Task description - Pictures are to be omitted, and every entry below is to be restated exactly.
========================
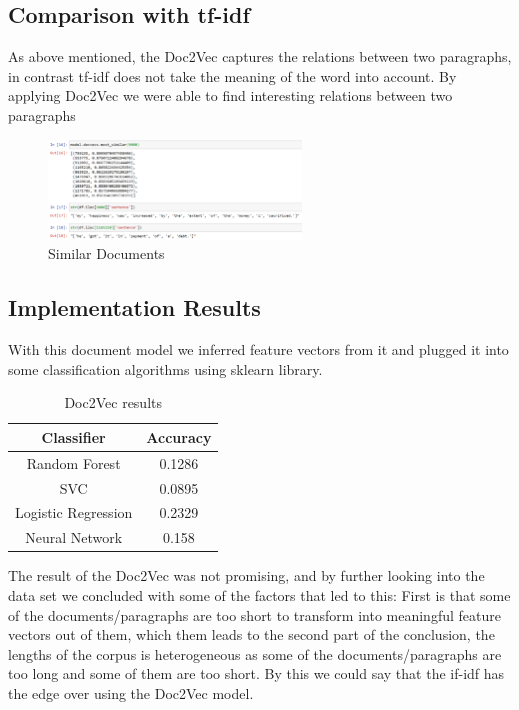 \documentclass[journal,12pt,onecolumn]{IEEEtran}
\begin{document}
\subsection{Comparison with tf-idf}
As above mentioned, the Doc2Vec captures the relations between two paragraphs, in contrast tf-idf does not take the meaning of the word into account. By applying Doc2Vec we were able to find interesting relations between two paragraphs
\begin{figure}[h]
    \centering
    \includegraphics[width=0.6\textwidth]{doc2vec.png}
    \caption{Similar Documents}
    \label{fig:doc2vec}
\end{figure}


\subsection{Implementation Results}
With this document model we inferred feature vectors from it and plugged it into some classification algorithms using sklearn library.
\begin{table}
\centering
\caption{Doc2Vec results}
\label{Doc2Vec results}
\begin{tabular}{@{}cc@{}}
\toprule
Classifier          & Accuracy \\ \midrule
Random Forest       & 0.1286   \\
SVC                 & 0.0895   \\
Logistic Regression & 0.2329   \\
Neural Network      & 0.158    \\ \bottomrule
\end{tabular}
\end{table}
The result of the Doc2Vec was not promising, and by further looking into the data set we concluded with some of the factors that led to this: First is that some of the documents/paragraphs are too short to transform into meaningful feature vectors out of them, which them leads to the second part of the conclusion, the lengths of the corpus is heterogeneous as some of the documents/paragraphs are too long and some of them are too short. By this we could say that the if-idf has the edge over using the Doc2Vec model.
\end{document}
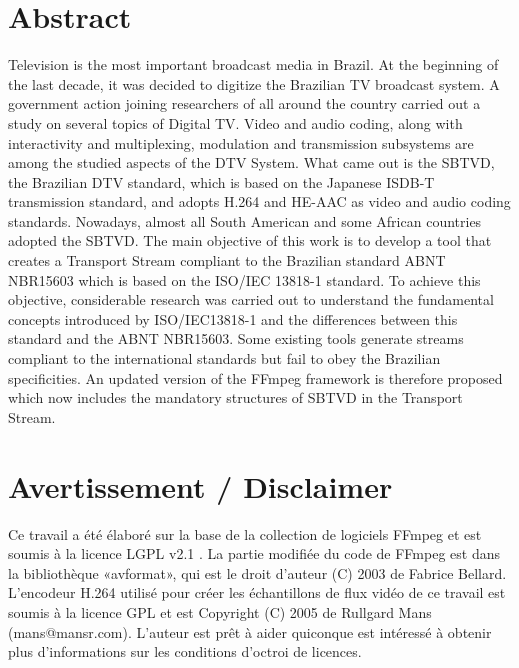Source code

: \documentclass[12pt,a4paper]{article}
\begin{document}
\section*{Abstract}
Television is the most important broadcast media in Brazil. At the beginning of the last decade, it was decided to digitize the Brazilian TV broadcast system. A government action joining researchers of all around the country carried out a study on several topics of Digital TV. Video and audio coding, along with interactivity and multiplexing, modulation and transmission subsystems are among the studied aspects of the DTV System. What came out is the SBTVD, the Brazilian DTV standard, which is based on the Japanese ISDB-T transmission standard, and adopts H.264 and HE-AAC as video and audio coding standards. Nowadays, almost all South American and some African countries adopted the SBTVD. The main objective of this work is to develop a tool that creates a Transport Stream compliant to the Brazilian standard ABNT NBR15603 which is based on the ISO/IEC 13818-1 standard. To achieve this objective, considerable research was carried out to understand the fundamental concepts introduced by ISO/IEC13818-1 and the differences between this standard and the ABNT NBR15603. Some existing tools generate streams compliant to the international standards but fail to obey the Brazilian specificities. An updated version of the FFmpeg framework is therefore proposed which now includes the mandatory structures of SBTVD in the Transport Stream.


\newpage
\listoffigures  %
\listoftables   %
\newpage
\TBsommaire

\section*{Avertissement / Disclaimer}

\-\newline
Ce travail a été élaboré sur la base de la collection de logiciels FFmpeg \cite{ffmpeg} et est soumis à la licence LGPL v2.1 \cite{gplv2}. La partie modifiée du code de FFmpeg est dans la bibliothèque «avformat», qui est le droit d'auteur (C) 2003 de Fabrice Bellard. L'encodeur H.264 utilisé pour créer les échantillons de flux vidéo de ce travail est soumis à la licence GPL et est Copyright (C) 2005 de Rullgard Mans (mans@mansr.com). L'auteur est prêt à aider quiconque est intéressé à obtenir plus d'informations sur les conditions d'octroi de licences.
\end{document}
========================
Task answer -
 \documentclass[journal,12pt,onecolumn]{IEEEtran}
\begin{document}
\subsection{Comparison with tf-idf}
As above mentioned, the Doc2Vec captures the relations between two paragraphs, in contrast tf-idf does not take the meaning of the word into account. By applying Doc2Vec we were able to find interesting relations between two paragraphs
\begin{figure}[h]
    \centering
    \includegraphics[width=0.6\textwidth]{doc2vec.png}
    \caption{Similar Documents}
    \label{fig:doc2vec}
\end{figure}


\subsection{Implementation Results}
With this document model we inferred feature vectors from it and plugged it into some classification algorithms using sklearn library.
\begin{table}
\centering
\caption{Doc2Vec results}
\label{Doc2Vec results}
\begin{tabular}{@{}cc@{}}
\toprule
Classifier          & Accuracy \\ \midrule
Random Forest       & 0.1286   \\
SVC                 & 0.0895   \\
Logistic Regression & 0.2329   \\
Neural Network      & 0.158    \\ \bottomrule
\end{tabular}
\end{table}
The result of the Doc2Vec was not promising, and by further looking into the data set we concluded with some of the factors that led to this: First is that some of the documents/paragraphs are too short to transform into meaningful feature vectors out of them, which them leads to the second part of the conclusion, the lengths of the corpus is heterogeneous as some of the documents/paragraphs are too long and some of them are too short. By this we could say that the if-idf has the edge over using the Doc2Vec model.
\end{document}
Source code

: \documentclass[12pt,a4paper]{article}
\begin{document}
\section*{Abstract}
Television is the most important broadcast media in Brazil. At the beginning of the last decade, it was decided to digitize the Brazilian TV broadcast system. A government action joining researchers of all around the country carried out a study on several topics of Digital TV. Video and audio coding, along with interactivity and multiplexing, modulation and transmission subsystems are among the studied aspects of the DTV System. What came out is the SBTVD, the Brazilian DTV standard, which is based on the Japanese ISDB-T transmission standard, and adopts H.264 and HE-AAC as video and audio coding standards. Nowadays, almost all South American and some African countries adopted the SBTVD. The main objective of this work is to develop a tool that creates a Transport Stream compliant to the Brazilian standard ABNT NBR15603 which is based on the ISO/IEC 13818-1 standard. To achieve this objective, considerable research was carried out to understand the fundamental concepts introduced by ISO/IEC13818-1 and the differences between this standard and the ABNT NBR15603. Some existing tools generate streams compliant to the international standards but fail to obey the Brazilian specificities. An updated version of the FFmpeg framework is therefore proposed which now includes the mandatory structures of SBTVD in the Transport Stream.


\newpage
\listoffigures  %
\listoftables   %
\newpage
\TBsommaire

\section*{Avertissement / Disclaimer}

\-\newline
Ce travail a été élaboré sur la base de la collection de logiciels FFmpeg \cite{ffmpeg} et est soumis à la licence LGPL v2.1 \cite{gplv2}. La partie modifiée du code de FFmpeg est dans la bibliothèque «avformat», qui est le droit d'auteur (C) 2003 de Fabrice Bellard. L'encodeur H.264 utilisé pour créer les échantillons de flux vidéo de ce travail est soumis à la licence GPL et est Copyright (C) 2005 de Rullgard Mans (mans@mansr.com). L'auteur est prêt à aider quiconque est intéressé à obtenir plus d'informations sur les conditions d'octroi de licences.
\end{document}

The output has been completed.